* INSTRUCTIONS FOR THE TASK:
If a line in the records contains the word "rSubsection", count it; state the resulting number and nothing more.

-------

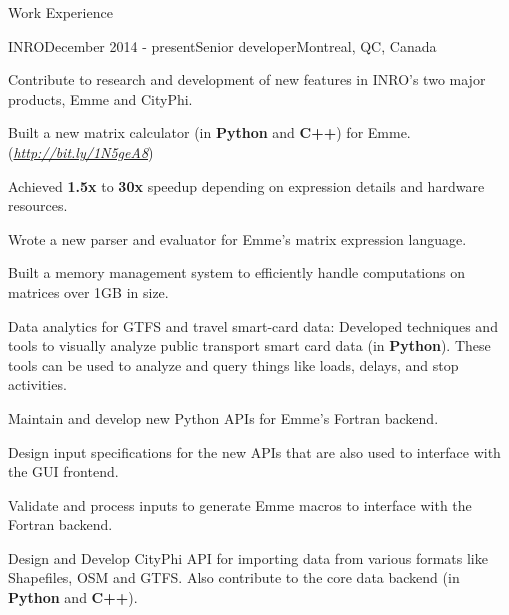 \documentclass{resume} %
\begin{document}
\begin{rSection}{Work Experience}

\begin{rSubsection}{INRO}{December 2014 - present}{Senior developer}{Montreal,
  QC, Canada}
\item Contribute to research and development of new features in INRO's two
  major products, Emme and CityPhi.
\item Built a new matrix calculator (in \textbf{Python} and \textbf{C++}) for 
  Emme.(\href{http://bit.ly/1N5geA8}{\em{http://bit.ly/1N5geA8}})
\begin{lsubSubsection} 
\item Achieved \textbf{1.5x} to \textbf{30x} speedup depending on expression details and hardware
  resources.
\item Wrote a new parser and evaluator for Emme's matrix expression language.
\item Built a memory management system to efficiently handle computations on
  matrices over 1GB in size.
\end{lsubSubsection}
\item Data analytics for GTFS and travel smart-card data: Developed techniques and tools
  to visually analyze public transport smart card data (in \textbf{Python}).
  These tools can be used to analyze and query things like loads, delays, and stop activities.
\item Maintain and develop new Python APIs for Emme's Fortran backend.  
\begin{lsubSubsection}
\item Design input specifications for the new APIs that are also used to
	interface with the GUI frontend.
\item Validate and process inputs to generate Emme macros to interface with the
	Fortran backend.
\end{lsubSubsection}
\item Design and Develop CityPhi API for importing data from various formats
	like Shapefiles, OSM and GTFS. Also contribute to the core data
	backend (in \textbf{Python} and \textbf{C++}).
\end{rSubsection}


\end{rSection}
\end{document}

-------

* TASK SOLUTION:
2